Shuster, 30 pounds lighter since his second straight Olympic failure in Sochi, led a team that beat Heath McCormick‘s squad at the U.S. Olympic Trials finals in Omaha on Saturday night.

Shuster, Tyler GeorgeMatt Hamilton and John Landsteiner lost the opener of a best-of-three finals series on Thursday.

They came back to deliver in a pair of must-win games, 9-4 on Friday night and 7-5 on Saturday, after spending each day at the Omaha Zoo.

The new-look Shuster — leaner and, at least this weekend, clutch — would astonish those who know him by scenes at the last two Olympics.

After taking bronze in 2006 as a role player, he led the last two U.S. Olympic teams to 2-7 records in 2010 and in 2014. Last place in Vancouver, where he was benched after an 0-4 start. Next to last place in Sochi.

After the last Olympics, the former bartender from Chisholm, Minn., was left off USA Curling’s 10-man high performance team.

He took it as motivation to get in shape.

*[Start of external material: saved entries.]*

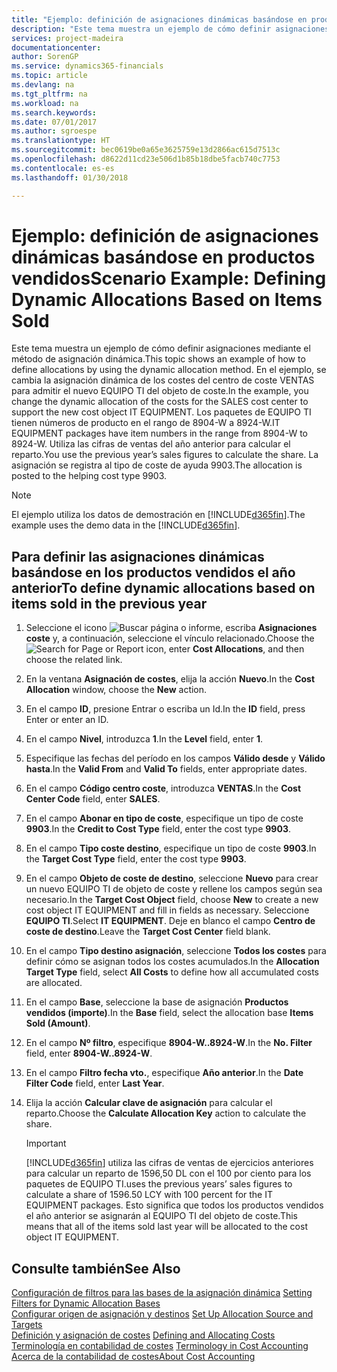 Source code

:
 ```yaml
---
title: "Ejemplo: definición de asignaciones dinámicas basándose en productos vendidos | Documentos de Microsoft"
description: "Este tema muestra un ejemplo de cómo definir asignaciones mediante el método de asignación dinámica."
services: project-madeira
documentationcenter: 
author: SorenGP
ms.service: dynamics365-financials
ms.topic: article
ms.devlang: na
ms.tgt_pltfrm: na
ms.workload: na
ms.search.keywords: 
ms.date: 07/01/2017
ms.author: sgroespe
ms.translationtype: HT
ms.sourcegitcommit: bec0619be0a65e3625759e13d2866ac615d7513c
ms.openlocfilehash: d8622d11cd23e506d1b85b18dbe5facb740c7753
ms.contentlocale: es-es
ms.lasthandoff: 01/30/2018

---
```

# <a name="scenario-example-defining-dynamic-allocations-based-on-items-sold"></a><span data-ttu-id="51c4f-103">Ejemplo: definición de asignaciones dinámicas basándose en productos vendidos</span><span class="sxs-lookup"><span data-stu-id="51c4f-103">Scenario Example: Defining Dynamic Allocations Based on Items Sold</span></span>
<span data-ttu-id="51c4f-104">Este tema muestra un ejemplo de cómo definir asignaciones mediante el método de asignación dinámica.</span><span class="sxs-lookup"><span data-stu-id="51c4f-104">This topic shows an example of how to define allocations by using the dynamic allocation method.</span></span> <span data-ttu-id="51c4f-105">En el ejemplo, se cambia la asignación dinámica de los costes del centro de coste VENTAS para admitir el nuevo EQUIPO TI del objeto de coste.</span><span class="sxs-lookup"><span data-stu-id="51c4f-105">In the example, you change the dynamic allocation of the costs for the SALES cost center to support the new cost object IT EQUIPMENT.</span></span> <span data-ttu-id="51c4f-106">Los paquetes de EQUIPO TI tienen números de producto en el rango de 8904-W a 8924-W.</span><span class="sxs-lookup"><span data-stu-id="51c4f-106">IT EQUIPMENT packages have item numbers in the range from 8904-W to 8924-W.</span></span> <span data-ttu-id="51c4f-107">Utiliza las cifras de ventas del año anterior para calcular el reparto.</span><span class="sxs-lookup"><span data-stu-id="51c4f-107">You use the previous year’s sales figures to calculate the share.</span></span> <span data-ttu-id="51c4f-108">La asignación se registra al tipo de coste de ayuda 9903.</span><span class="sxs-lookup"><span data-stu-id="51c4f-108">The allocation is posted to the helping cost type 9903.</span></span>  

> [!NOTE]  
>  <span data-ttu-id="51c4f-109">El ejemplo utiliza los datos de demostración en [!INCLUDE[d365fin](includes/d365fin_md.md)].</span><span class="sxs-lookup"><span data-stu-id="51c4f-109">The example uses the demo data in the [!INCLUDE[d365fin](includes/d365fin_md.md)].</span></span>  

## <a name="to-define-dynamic-allocations-based-on-items-sold-in-the-previous-year"></a><span data-ttu-id="51c4f-110">Para definir las asignaciones dinámicas basándose en los productos vendidos el año anterior</span><span class="sxs-lookup"><span data-stu-id="51c4f-110">To define dynamic allocations based on items sold in the previous year</span></span>  

1.  <span data-ttu-id="51c4f-111">Seleccione el icono ![Buscar página o informe](media/ui-search/search_small.png "icono Buscar página o informe"), escriba **Asignaciones coste** y, a continuación, seleccione el vínculo relacionado.</span><span class="sxs-lookup"><span data-stu-id="51c4f-111">Choose the ![Search for Page or Report](media/ui-search/search_small.png "Search for Page or Report icon") icon, enter **Cost Allocations**, and then choose the related link.</span></span>  
2.  <span data-ttu-id="51c4f-112">En la ventana **Asignación de costes**, elija la acción **Nuevo**.</span><span class="sxs-lookup"><span data-stu-id="51c4f-112">In the **Cost Allocation** window, choose the **New** action.</span></span>  
3.  <span data-ttu-id="51c4f-113">En el campo **ID**, presione Entrar o escriba un Id.</span><span class="sxs-lookup"><span data-stu-id="51c4f-113">In the **ID** field, press Enter or enter an ID.</span></span>  
4.  <span data-ttu-id="51c4f-114">En el campo **Nivel**, introduzca **1**.</span><span class="sxs-lookup"><span data-stu-id="51c4f-114">In the **Level** field, enter **1**.</span></span>  
5.  <span data-ttu-id="51c4f-115">Especifique las fechas del período en los campos **Válido desde** y **Válido hasta**.</span><span class="sxs-lookup"><span data-stu-id="51c4f-115">In the **Valid From** and **Valid To** fields, enter appropriate dates.</span></span>  
6.  <span data-ttu-id="51c4f-116">En el campo **Código centro coste**, introduzca **VENTAS**.</span><span class="sxs-lookup"><span data-stu-id="51c4f-116">In the **Cost Center Code** field, enter **SALES**.</span></span>  
7.  <span data-ttu-id="51c4f-117">En el campo **Abonar en tipo de coste**, especifique un tipo de coste **9903**.</span><span class="sxs-lookup"><span data-stu-id="51c4f-117">In the **Credit to Cost Type** field, enter the cost type **9903**.</span></span>  
8.  <span data-ttu-id="51c4f-118">En el campo **Tipo coste destino**, especifique un tipo de coste **9903**.</span><span class="sxs-lookup"><span data-stu-id="51c4f-118">In the **Target Cost Type** field, enter the cost type **9903**.</span></span>  
9. <span data-ttu-id="51c4f-119">En el campo **Objeto de coste de destino**, seleccione **Nuevo** para crear un nuevo EQUIPO TI de objeto de coste y rellene los campos según sea necesario.</span><span class="sxs-lookup"><span data-stu-id="51c4f-119">In the **Target Cost Object** field, choose **New** to create a new cost object IT EQUIPMENT and fill in fields as necessary.</span></span> <span data-ttu-id="51c4f-120">Seleccione **EQUIPO TI**.</span><span class="sxs-lookup"><span data-stu-id="51c4f-120">Select **IT EQUIPMENT**.</span></span> <span data-ttu-id="51c4f-121">Deje en blanco el campo **Centro de coste de destino**.</span><span class="sxs-lookup"><span data-stu-id="51c4f-121">Leave the **Target Cost Center** field blank.</span></span>  
10. <span data-ttu-id="51c4f-122">En el campo **Tipo destino asignación**, seleccione **Todos los costes** para definir cómo se asignan todos los costes acumulados.</span><span class="sxs-lookup"><span data-stu-id="51c4f-122">In the **Allocation Target Type** field, select **All Costs** to define how all accumulated costs are allocated.</span></span>  
11. <span data-ttu-id="51c4f-123">En el campo **Base**, seleccione la base de asignación **Productos vendidos (importe)**.</span><span class="sxs-lookup"><span data-stu-id="51c4f-123">In the **Base** field, select the allocation base **Items Sold (Amount)**.</span></span>  
12. <span data-ttu-id="51c4f-124">En el campo **Nº filtro**, especifique **8904-W..8924-W**.</span><span class="sxs-lookup"><span data-stu-id="51c4f-124">In the **No. Filter** field, enter **8904-W..8924-W**.</span></span>  
13. <span data-ttu-id="51c4f-125">En el campo **Filtro fecha vto.**, especifique **Año anterior**.</span><span class="sxs-lookup"><span data-stu-id="51c4f-125">In the **Date Filter Code** field, enter **Last Year**.</span></span>  
14. <span data-ttu-id="51c4f-126">Elija la acción **Calcular clave de asignación** para calcular el reparto.</span><span class="sxs-lookup"><span data-stu-id="51c4f-126">Choose the **Calculate Allocation Key** action to calculate the share.</span></span>  

    > [!IMPORTANT]  
    >  [!INCLUDE[d365fin](includes/d365fin_md.md)] <span data-ttu-id="51c4f-127"> utiliza las cifras de ventas de ejercicios anteriores para calcular un reparto de 1596,50 DL con el 100 por ciento para los paquetes de EQUIPO TI.</span><span class="sxs-lookup"><span data-stu-id="51c4f-127">uses the previous years’ sales figures to calculate a share of 1596.50 LCY with 100 percent for the IT EQUIPMENT packages.</span></span> <span data-ttu-id="51c4f-128">Esto significa que todos los productos vendidos el año anterior se asignarán al EQUIPO TI del objeto de coste.</span><span class="sxs-lookup"><span data-stu-id="51c4f-128">This means that all of the items sold last year will be allocated to the cost object IT EQUIPMENT.</span></span>  

## <a name="see-also"></a><span data-ttu-id="51c4f-129">Consulte también</span><span class="sxs-lookup"><span data-stu-id="51c4f-129">See Also</span></span>  
 <span data-ttu-id="51c4f-130">[Configuración de filtros para las bases de la asignación dinámica](finance-setting-filters-for-dynamic-allocation-bases.md) </span><span class="sxs-lookup"><span data-stu-id="51c4f-130">[Setting Filters for Dynamic Allocation Bases](finance-setting-filters-for-dynamic-allocation-bases.md) </span></span>  
 <span data-ttu-id="51c4f-131">[Configurar origen de asignación y destinos](finance-how-to-set-up-allocation-source-and-targets.md) </span><span class="sxs-lookup"><span data-stu-id="51c4f-131">[Set Up Allocation Source and Targets](finance-how-to-set-up-allocation-source-and-targets.md) </span></span>  
 <span data-ttu-id="51c4f-132">[Definición y asignación de costes](finance-define-and-allocate-costs.md) </span><span class="sxs-lookup"><span data-stu-id="51c4f-132">[Defining and Allocating Costs](finance-define-and-allocate-costs.md) </span></span>  
 <span data-ttu-id="51c4f-133">[Terminología en contabilidad de costes](finance-terminology-in-cost-accounting.md) </span><span class="sxs-lookup"><span data-stu-id="51c4f-133">[Terminology in Cost Accounting](finance-terminology-in-cost-accounting.md) </span></span>  
 [<span data-ttu-id="51c4f-134">Acerca de la contabilidad de costes</span><span class="sxs-lookup"><span data-stu-id="51c4f-134">About Cost Accounting</span></span>](finance-about-cost-accounting.md)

Shuster, a father of a 2- and a 4-year-old who once said, “If I don’t have pizza three or four times a week, I’m not happy,” now totes meal replacement shakes. He’s starting to enjoy Olympic lifting.

Shuster, George, Hamilton and Landsteiner, all absent from that USA Curling high performance list, formed their own team. They became Team USA in their first season together and represented the Stars and Stripes at worlds in 2015, 2016 and 2017.

Their results — fourth, third and fifth —  marked the best string of U.S. men’s or women’s finishes at that level in a decade.

Shuster is set to join Debbie McCormick as the only Americans to curl at four Olympics. The sport was part of the first Winter Games in 1924, then absent as a medal sport until 1998.

“I don’t think it’s about the four Olympics for me,” Shuster said on NBCSN. “What this is about — and what I’m about — is getting my teammates to now. I have two new Olympians on this team, and I know how special that is.”

George, the 35-year-old vice skip for Shuster, led a team that lost to Shuster in the 2010 Olympic Trials final. The liquor store manager from Duluth, Minn., is going to his first Winter Games.

As is the 28-year-old Hamilton, whose younger sister qualified for PyeongChang earlier Saturday.

Landsteiner, a 27-year-old corrosion engineer, played with Shuster since 2011, including in Sochi.

Alternate Joe Polo can go 12 years between Olympic appearances after taking bronze on that Torino team.